The South Bay puppy raisers and their dogs get together twice a month. Usually one meeting is devoted to obedience training and talking about dog raising. The other is an outing. Once they went to the airport and walked around on a jet. Another day they visited Santa Monica Pier. At Christmas, they go to a mall and get their pictures taken with Santa Claus.

The touring helps the dogs build confidence toward the day when a human will rely on their help to navigate in all kinds of places.

Guide Dogs pays for the dogs' shots and veterinary costs, but officials estimate that it costs the volunteer family $300 to $500 for food and incidentals. The cost of breeding, raising and training the dogs, training the blind person, and then maintaining the dog during its lifetime is about $34,000. The blind person is not charged for the dog or services.
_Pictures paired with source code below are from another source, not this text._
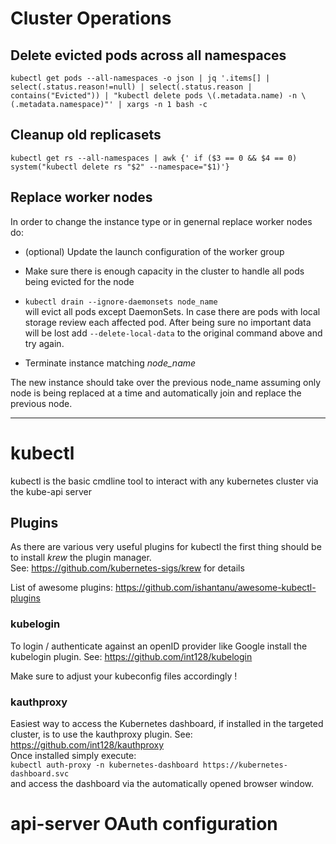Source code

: # Cluster Operations

## Delete evicted pods across all namespaces

`
kubectl get pods --all-namespaces -o json | jq '.items[] | select(.status.reason!=null) | select(.status.reason | contains("Evicted")) | "kubectl delete pods \(.metadata.name) -n \(.metadata.namespace)"' | xargs -n 1 bash -c
`

## Cleanup old replicasets
`kubectl get rs --all-namespaces | awk {' if ($3 == 0 && $4 == 0) system("kubectl delete rs "$2" --namespace="$1)'}`

## Replace worker nodes
In order to change the instance type or in genernal replace worker nodes do:

* (optional) Update the launch configuration of the worker group

* Make sure there is enough capacity in the cluster to handle all pods being evicted for the node

* `kubectl drain --ignore-daemonsets node_name`  
will evict all pods except DaemonSets. In case there are pods with local storage review each affected pod. After being sure no important data will be lost add `--delete-local-data` to the original command above and try again.

* Terminate instance matching *node_name*

The new instance should take over the previous node_name assuming only node is being replaced at a time and automatically join and replace the previous node.

---

# kubectl
kubectl is the basic cmdline tool to interact with any kubernetes cluster via the kube-api server

## Plugins
As there are various very useful plugins for kubectl the first thing should be to install *krew* the plugin manager.  
See: https://github.com/kubernetes-sigs/krew for details

List of awesome plugins: https://github.com/ishantanu/awesome-kubectl-plugins

### kubelogin
To login / authenticate against an openID provider like Google install the kubelogin plugin.
See: https://github.com/int128/kubelogin

Make sure to adjust your kubeconfig files accordingly !

### kauthproxy
Easiest way to access the Kubernetes dashboard, if installed in the targeted cluster, is to use the kauthproxy plugin.
See: https://github.com/int128/kauthproxy  
Once installed simply execute:  
`kubectl auth-proxy -n kubernetes-dashboard https://kubernetes-dashboard.svc`  
and access the dashboard via the automatically opened browser window.
# api-server OAuth configuration
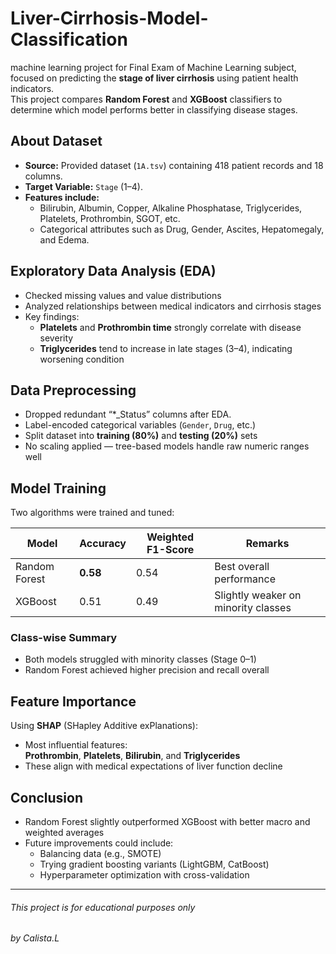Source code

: # Liver-Cirrhosis-Model-Classification
machine learning project for Final Exam of Machine Learning subject, focused on predicting the **stage of liver cirrhosis** using patient health indicators.  
This project compares **Random Forest** and **XGBoost** classifiers to determine which model performs better in classifying disease stages.

## About Dataset
- **Source:** Provided dataset (`1A.tsv`) containing 418 patient records and 18 columns.  
- **Target Variable:** `Stage` (1–4).  
- **Features include:**
  - Bilirubin, Albumin, Copper, Alkaline Phosphatase, Triglycerides, Platelets, Prothrombin, SGOT, etc.
  - Categorical attributes such as Drug, Gender, Ascites, Hepatomegaly, and Edema.


## Exploratory Data Analysis (EDA)
- Checked missing values and value distributions
- Analyzed relationships between medical indicators and cirrhosis stages
- Key findings:
  - **Platelets** and **Prothrombin time** strongly correlate with disease severity
  - **Triglycerides** tend to increase in late stages (3–4), indicating worsening condition


## Data Preprocessing
- Dropped redundant “*_Status” columns after EDA.
- Label-encoded categorical variables (`Gender`, `Drug`, etc.)
- Split dataset into **training (80%)** and **testing (20%)** sets
- No scaling applied — tree-based models handle raw numeric ranges well


## Model Training
Two algorithms were trained and tuned:

| Model | Accuracy | Weighted F1-Score | Remarks |
|--------|-----------|-------------------|----------|
| Random Forest | **0.58** | 0.54 | Best overall performance |
| XGBoost | 0.51 | 0.49 | Slightly weaker on minority classes |

### Class-wise Summary
- Both models struggled with minority classes (Stage 0–1)
- Random Forest achieved higher precision and recall overall


## Feature Importance
Using **SHAP** (SHapley Additive exPlanations):
- Most influential features:  
  **Prothrombin**, **Platelets**, **Bilirubin**, and **Triglycerides**
- These align with medical expectations of liver function decline


## Conclusion
- Random Forest slightly outperformed XGBoost with better macro and weighted averages
- Future improvements could include:
  - Balancing data (e.g., SMOTE)
  - Trying gradient boosting variants (LightGBM, CatBoost)
  - Hyperparameter optimization with cross-validation
 
---
###### This project is for educational purposes only
###### by Calista.L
When dogs return to the Guide Dog center, they receive about five months of intensive training before being matched with a blind person. Then the two of them spend four weeks training together.

The puppy raiser is invited to the graduation to meet the dog's new master.

Topper's first puppy, Bounder, graduated and is working as a guide dog. But recently Topper had to return to the center to pick up Snyder, the second guide dog she raised: Snyder was disqualified because of repeated ear infections.

As happy as she was to see him again, Topper had mixed feelings about taking him back. "We work so hard at it--we really want them to graduate."